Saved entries
#####

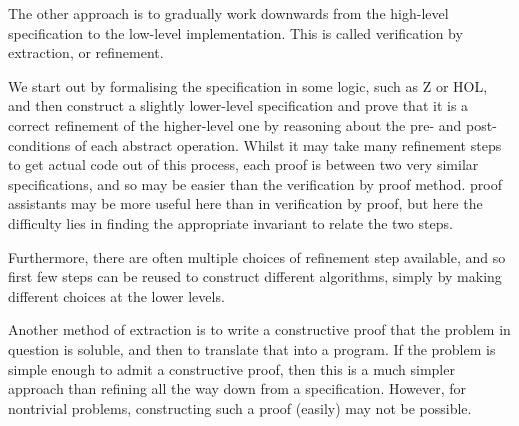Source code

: The other approach is to gradually work downwards from the high-level
specification to the low-level implementation. This is called
\gls{verification by extraction}, or refinement.

We start out by formalising the specification in some logic, such as Z
or HOL, and then construct a slightly lower-level specification and
prove that it is a correct refinement of the higher-level one by
reasoning about the pre- and post-conditions of each abstract
operation. Whilst it may take many refinement steps to get actual code
out of this process, each proof is between two very similar
\glspl{specification}, and so may be easier than the verification by
proof method. \Glspl{proof assistant} may be more useful here than in
verification by proof, but here the difficulty lies in finding the
appropriate invariant to relate the two steps.

Furthermore, there are often multiple choices of refinement step
available, and so first few steps can be reused to construct different
algorithms, simply by making different choices at the lower levels.

Another method of extraction is to write a constructive proof that the
problem in question is soluble, and then to translate that into a
program. If the problem is simple enough to admit a constructive
proof, then this is a much simpler approach than refining all the way
down from a specification. However, for nontrivial problems,
constructing such a proof (easily) may not be possible.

#####

[Problem requirements] Each entry above must be set down word for word; none of its pictures belong in the copy.

[Result below]
Source code

: The other approach is to gradually work downwards from the high-level
specification to the low-level implementation. This is called
\gls{verification by extraction}, or refinement.

We start out by formalising the specification in some logic, such as Z
or HOL, and then construct a slightly lower-level specification and
prove that it is a correct refinement of the higher-level one by
reasoning about the pre- and post-conditions of each abstract
operation. Whilst it may take many refinement steps to get actual code
out of this process, each proof is between two very similar
\glspl{specification}, and so may be easier than the verification by
proof method. \Glspl{proof assistant} may be more useful here than in
verification by proof, but here the difficulty lies in finding the
appropriate invariant to relate the two steps.

Furthermore, there are often multiple choices of refinement step
available, and so first few steps can be reused to construct different
algorithms, simply by making different choices at the lower levels.

Another method of extraction is to write a constructive proof that the
problem in question is soluble, and then to translate that into a
program. If the problem is simple enough to admit a constructive
proof, then this is a much simpler approach than refining all the way
down from a specification. However, for nontrivial problems,
constructing such a proof (easily) may not be possible.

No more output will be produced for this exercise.